Nevertheless, as nearly half of patients on antidepressants will relapse within one year after successful ECT, relapse prevention remains a major challenge (6,7).
Treatment of patients:
Antidepressants:
Antidepressant treatment is continued throughout phase 1 of the study.
ECT:
Acute phase - Treatment-as-usual All patients sign a general ECT informed consent, as routinely used in daily clinical practice, before treatment with ECT is initiated, stating that they agree with the suggested treatment and where they can indicate that routinely collected data during treatment can be used for research purposes to improve ECT practice. Patients are treated twice a week, with standard right unilateral electrode placement (RUL) (d'Elia placement) using either a Somatics Thymatron System IV (Somatics, Lake Bluff, Ill.) or a MECTA spECTrum device (MECTA Corporation, Portland, Ore.) with a pulse width of 0.5 ms (or higher if needed). A dose titration procedure (see appendix \* dose titration) to determine seizure threshold (ST) is conducted at the initial treatment and subsequent treatments are administered at six times the ST. Stimulus dose is raised by first maximizing train duration, followed by increase of frequency, and increase of pulse width, using a constant current (0,8 A). Motor seizure duration is evaluated at sight or with the cuff-method, and two channels of EEG (frontal-mastoid) are recorded.
If the IDS score demonstrates a decrease \< 25% from baseline by treatment 6, the stimulus dose will be increased by 50% at the 7th session. If the IDS-C score demonstrated a decrease \<25% from baseline by treatment 9, the stimulus dose will be increased again by 50% or a switch to bitemporal ECT can be chosen, with empirical dose titration and subsequent treatments administered at two times ST. ECT was continued until patients achieved remission or had a plateau. Treatment with ECT is ended when patients show no improvement at all after 10 sessions of BT ECT.

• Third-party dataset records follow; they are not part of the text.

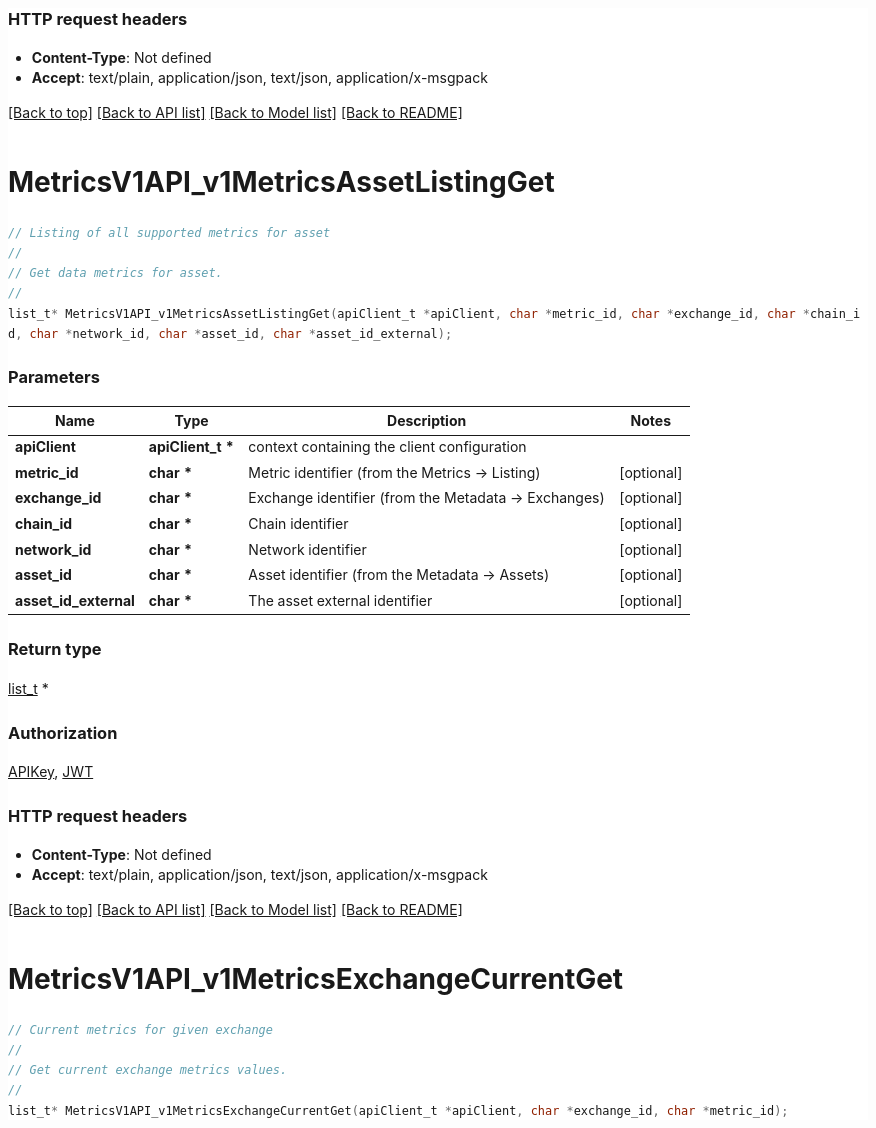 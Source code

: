 ### HTTP request headers

 - **Content-Type**: Not defined
 - **Accept**: text/plain, application/json, text/json, application/x-msgpack

[[Back to top]](#) [[Back to API list]](../README.md#documentation-for-api-endpoints) [[Back to Model list]](../README.md#documentation-for-models) [[Back to README]](../README.md)

# **MetricsV1API_v1MetricsAssetListingGet**
```c
// Listing of all supported metrics for asset
//
// Get data metrics for asset.
//
list_t* MetricsV1API_v1MetricsAssetListingGet(apiClient_t *apiClient, char *metric_id, char *exchange_id, char *chain_id, char *network_id, char *asset_id, char *asset_id_external);
```

### Parameters
Name | Type | Description  | Notes
------------- | ------------- | ------------- | -------------
**apiClient** | **apiClient_t \*** | context containing the client configuration |
**metric_id** | **char \*** | Metric identifier (from the Metrics -&gt; Listing) | [optional] 
**exchange_id** | **char \*** | Exchange identifier (from the Metadata -&gt; Exchanges) | [optional] 
**chain_id** | **char \*** | Chain identifier | [optional] 
**network_id** | **char \*** | Network identifier | [optional] 
**asset_id** | **char \*** | Asset identifier (from the Metadata -&gt; Assets) | [optional] 
**asset_id_external** | **char \*** | The asset external identifier | [optional] 

### Return type

[list_t](v1_listing_item.md) *


### Authorization

[APIKey](../README.md#APIKey), [JWT](../README.md#JWT)

### HTTP request headers

 - **Content-Type**: Not defined
 - **Accept**: text/plain, application/json, text/json, application/x-msgpack

[[Back to top]](#) [[Back to API list]](../README.md#documentation-for-api-endpoints) [[Back to Model list]](../README.md#documentation-for-models) [[Back to README]](../README.md)

# **MetricsV1API_v1MetricsExchangeCurrentGet**
```c
// Current metrics for given exchange
//
// Get current exchange metrics values.
//
list_t* MetricsV1API_v1MetricsExchangeCurrentGet(apiClient_t *apiClient, char *exchange_id, char *metric_id);
```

Anesthetic medications consist of propofol (1mg/kg) or etomidate (0.2mg/kg), and succinylcholine (1.0 mg/kg), given intravenously. ECT was continued until patients achieved remission or had a plateau in improvement over at least two consecutive evaluations.

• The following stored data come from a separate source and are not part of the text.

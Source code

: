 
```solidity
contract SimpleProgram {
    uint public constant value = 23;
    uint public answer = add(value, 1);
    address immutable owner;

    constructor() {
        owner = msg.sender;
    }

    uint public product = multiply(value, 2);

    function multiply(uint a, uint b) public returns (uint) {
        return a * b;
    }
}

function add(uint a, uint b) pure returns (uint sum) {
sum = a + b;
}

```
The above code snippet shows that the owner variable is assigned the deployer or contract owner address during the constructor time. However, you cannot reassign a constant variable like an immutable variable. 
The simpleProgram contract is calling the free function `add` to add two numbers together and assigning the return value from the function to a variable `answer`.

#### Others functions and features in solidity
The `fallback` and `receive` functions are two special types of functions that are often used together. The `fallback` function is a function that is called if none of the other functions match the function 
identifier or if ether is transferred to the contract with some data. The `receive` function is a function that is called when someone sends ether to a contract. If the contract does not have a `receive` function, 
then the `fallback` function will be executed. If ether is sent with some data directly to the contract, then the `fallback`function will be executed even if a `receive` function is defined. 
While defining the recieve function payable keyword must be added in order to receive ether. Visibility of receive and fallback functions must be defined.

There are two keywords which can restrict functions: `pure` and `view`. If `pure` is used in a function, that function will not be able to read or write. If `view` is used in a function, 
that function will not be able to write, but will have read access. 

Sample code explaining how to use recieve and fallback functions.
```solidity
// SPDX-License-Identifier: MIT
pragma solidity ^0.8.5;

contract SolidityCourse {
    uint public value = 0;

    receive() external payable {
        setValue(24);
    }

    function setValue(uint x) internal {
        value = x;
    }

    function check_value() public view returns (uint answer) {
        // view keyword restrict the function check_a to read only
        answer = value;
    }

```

As part or regular care, cognitive functioning is also evaluated at baseline and after the acute treatment course.
After successful ECT (start PRASED):
Patients who have achieved remission, confirmed after one week, during acute treatment with ECT (treatment as usual) are eligible to participate in PRASED. After signing informed consent patients continue with personalised M-ECT according to the STABLE algorithm and are randomized to either receive lithium or not. The stimulus dose of the acute ECT course is continued in the continuation phase.
After 4 weekly treatment sessions, the frequency of ECT-sessions is determined on the basis of symptom severity as assessed by the patient's IDS scores-C (Table 1) (weeks 5-26). In phase 2 of the study (weeks 27-52), treatment is continued by the treating psychiatrist who decides whether or not ECT, lithium and antidepressants are to be continued or stopped. Patients visit the clinic twice a month to evaluate mood and supplemental IDS-C telephone screenings will be done in the alternating weeks. When telephone IDS-C scores increased significantly based on the STABLE algorithm criteria for moderate to high relapse potential, the patient will be scheduled for an interim confirmatory clinical evaluation within 48 hours. Treatment decision will be based on the clinical confirmation IDS-C.
As in the PRIDE study (13), the data centers will enter their results in a web-based program that collects the results for both clinical and telephone visits. The study coordinators at the different study sites will be provided with a description of the appropriate action (plan ECT sessions, schedule interim clinic visit if telephone IDS-C is significantly increased, plan next telephone or clinic visit).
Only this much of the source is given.